[Stored data entries]
__________________________________________________

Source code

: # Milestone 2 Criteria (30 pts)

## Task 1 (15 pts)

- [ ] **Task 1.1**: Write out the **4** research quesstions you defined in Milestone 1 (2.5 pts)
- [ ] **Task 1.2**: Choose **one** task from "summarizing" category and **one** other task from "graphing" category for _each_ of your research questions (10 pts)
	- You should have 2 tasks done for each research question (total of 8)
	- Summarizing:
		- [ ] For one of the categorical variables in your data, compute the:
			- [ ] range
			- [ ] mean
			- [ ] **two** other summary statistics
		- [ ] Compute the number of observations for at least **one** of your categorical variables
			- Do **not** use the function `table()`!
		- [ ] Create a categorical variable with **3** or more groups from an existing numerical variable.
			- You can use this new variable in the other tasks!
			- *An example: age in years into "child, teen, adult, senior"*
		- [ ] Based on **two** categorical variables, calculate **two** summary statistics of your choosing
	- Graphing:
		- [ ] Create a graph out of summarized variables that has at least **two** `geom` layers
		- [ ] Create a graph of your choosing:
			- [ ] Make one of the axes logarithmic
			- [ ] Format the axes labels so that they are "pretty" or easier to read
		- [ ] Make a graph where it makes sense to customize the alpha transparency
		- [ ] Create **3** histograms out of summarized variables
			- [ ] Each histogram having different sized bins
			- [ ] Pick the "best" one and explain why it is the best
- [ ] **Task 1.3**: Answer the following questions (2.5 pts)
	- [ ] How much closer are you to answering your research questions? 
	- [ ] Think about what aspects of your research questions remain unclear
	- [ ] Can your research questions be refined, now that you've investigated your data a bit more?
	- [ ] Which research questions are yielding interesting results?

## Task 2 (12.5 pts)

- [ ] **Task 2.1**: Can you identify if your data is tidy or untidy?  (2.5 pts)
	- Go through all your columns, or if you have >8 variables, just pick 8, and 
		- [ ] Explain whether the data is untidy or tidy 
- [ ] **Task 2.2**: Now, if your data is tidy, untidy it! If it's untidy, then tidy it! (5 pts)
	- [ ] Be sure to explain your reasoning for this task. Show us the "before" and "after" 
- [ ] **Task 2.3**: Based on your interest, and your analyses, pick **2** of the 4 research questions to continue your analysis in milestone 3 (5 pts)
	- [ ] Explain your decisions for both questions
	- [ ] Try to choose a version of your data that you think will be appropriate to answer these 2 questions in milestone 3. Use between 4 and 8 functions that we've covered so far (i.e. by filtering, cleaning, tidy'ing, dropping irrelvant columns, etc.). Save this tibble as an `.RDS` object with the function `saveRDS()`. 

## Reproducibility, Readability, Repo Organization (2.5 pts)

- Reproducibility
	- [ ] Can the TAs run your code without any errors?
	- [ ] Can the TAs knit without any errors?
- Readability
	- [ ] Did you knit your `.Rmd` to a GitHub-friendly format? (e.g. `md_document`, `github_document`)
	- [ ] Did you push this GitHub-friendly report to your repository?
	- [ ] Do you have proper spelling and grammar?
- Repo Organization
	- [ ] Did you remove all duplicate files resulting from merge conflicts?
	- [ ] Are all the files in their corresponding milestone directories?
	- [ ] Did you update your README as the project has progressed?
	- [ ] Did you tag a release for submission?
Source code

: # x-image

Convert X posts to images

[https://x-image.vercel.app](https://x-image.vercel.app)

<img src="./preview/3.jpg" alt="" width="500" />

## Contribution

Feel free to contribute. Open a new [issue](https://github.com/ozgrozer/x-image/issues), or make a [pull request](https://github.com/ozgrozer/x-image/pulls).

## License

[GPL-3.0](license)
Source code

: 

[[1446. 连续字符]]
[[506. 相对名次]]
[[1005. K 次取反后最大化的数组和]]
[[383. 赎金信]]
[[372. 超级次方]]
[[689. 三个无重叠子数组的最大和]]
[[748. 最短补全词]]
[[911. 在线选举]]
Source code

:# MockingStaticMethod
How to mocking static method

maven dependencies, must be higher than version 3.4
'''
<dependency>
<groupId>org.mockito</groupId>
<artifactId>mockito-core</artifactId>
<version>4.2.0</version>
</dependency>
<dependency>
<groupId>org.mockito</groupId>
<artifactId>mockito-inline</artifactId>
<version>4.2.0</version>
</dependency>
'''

__________________________________________________

TASK TO CARRY OUT:
Having gone through the data above, repeat it exactly.

SOLUTION TO THIS TASK:
Source code

: # Milestone 2 Criteria (30 pts)

## Task 1 (15 pts)

- [ ] **Task 1.1**: Write out the **4** research quesstions you defined in Milestone 1 (2.5 pts)
- [ ] **Task 1.2**: Choose **one** task from "summarizing" category and **one** other task from "graphing" category for _each_ of your research questions (10 pts)
	- You should have 2 tasks done for each research question (total of 8)
	- Summarizing:
		- [ ] For one of the categorical variables in your data, compute the:
			- [ ] range
			- [ ] mean
			- [ ] **two** other summary statistics
		- [ ] Compute the number of observations for at least **one** of your categorical variables
			- Do **not** use the function `table()`!
		- [ ] Create a categorical variable with **3** or more groups from an existing numerical variable.
			- You can use this new variable in the other tasks!
			- *An example: age in years into "child, teen, adult, senior"*
		- [ ] Based on **two** categorical variables, calculate **two** summary statistics of your choosing
	- Graphing:
		- [ ] Create a graph out of summarized variables that has at least **two** `geom` layers
		- [ ] Create a graph of your choosing:
			- [ ] Make one of the axes logarithmic
			- [ ] Format the axes labels so that they are "pretty" or easier to read
		- [ ] Make a graph where it makes sense to customize the alpha transparency
		- [ ] Create **3** histograms out of summarized variables
			- [ ] Each histogram having different sized bins
			- [ ] Pick the "best" one and explain why it is the best
- [ ] **Task 1.3**: Answer the following questions (2.5 pts)
	- [ ] How much closer are you to answering your research questions? 
	- [ ] Think about what aspects of your research questions remain unclear
	- [ ] Can your research questions be refined, now that you've investigated your data a bit more?
	- [ ] Which research questions are yielding interesting results?

## Task 2 (12.5 pts)

- [ ] **Task 2.1**: Can you identify if your data is tidy or untidy?  (2.5 pts)
	- Go through all your columns, or if you have >8 variables, just pick 8, and 
		- [ ] Explain whether the data is untidy or tidy 
- [ ] **Task 2.2**: Now, if your data is tidy, untidy it! If it's untidy, then tidy it! (5 pts)
	- [ ] Be sure to explain your reasoning for this task. Show us the "before" and "after" 
- [ ] **Task 2.3**: Based on your interest, and your analyses, pick **2** of the 4 research questions to continue your analysis in milestone 3 (5 pts)
	- [ ] Explain your decisions for both questions
	- [ ] Try to choose a version of your data that you think will be appropriate to answer these 2 questions in milestone 3. Use between 4 and 8 functions that we've covered so far (i.e. by filtering, cleaning, tidy'ing, dropping irrelvant columns, etc.). Save this tibble as an `.RDS` object with the function `saveRDS()`. 

## Reproducibility, Readability, Repo Organization (2.5 pts)

- Reproducibility
	- [ ] Can the TAs run your code without any errors?
	- [ ] Can the TAs knit without any errors?
- Readability
	- [ ] Did you knit your `.Rmd` to a GitHub-friendly format? (e.g. `md_document`, `github_document`)
	- [ ] Did you push this GitHub-friendly report to your repository?
	- [ ] Do you have proper spelling and grammar?
- Repo Organization
	- [ ] Did you remove all duplicate files resulting from merge conflicts?
	- [ ] Are all the files in their corresponding milestone directories?
	- [ ] Did you update your README as the project has progressed?
	- [ ] Did you tag a release for submission?
Source code

: # x-image

Convert X posts to images

[https://x-image.vercel.app](https://x-image.vercel.app)

<img src="./preview/3.jpg" alt="" width="500" />

## Contribution

Feel free to contribute. Open a new [issue](https://github.com/ozgrozer/x-image/issues), or make a [pull request](https://github.com/ozgrozer/x-image/pulls).

## License

[GPL-3.0](license)
Source code

: 

[[1446. 连续字符]]
[[506. 相对名次]]
[[1005. K 次取反后最大化的数组和]]
[[383. 赎金信]]
[[372. 超级次方]]
[[689. 三个无重叠子数组的最大和]]
[[748. 最短补全词]]
[[911. 在线选举]]
Source code

:# MockingStaticMethod
How to mocking static method

maven dependencies, must be higher than version 3.4
'''
<dependency>
<groupId>org.mockito</groupId>
<artifactId>mockito-core</artifactId>
<version>4.2.0</version>
</dependency>
<dependency>
<groupId>org.mockito</groupId>
<artifactId>mockito-inline</artifactId>
<version>4.2.0</version>
</dependency>
'''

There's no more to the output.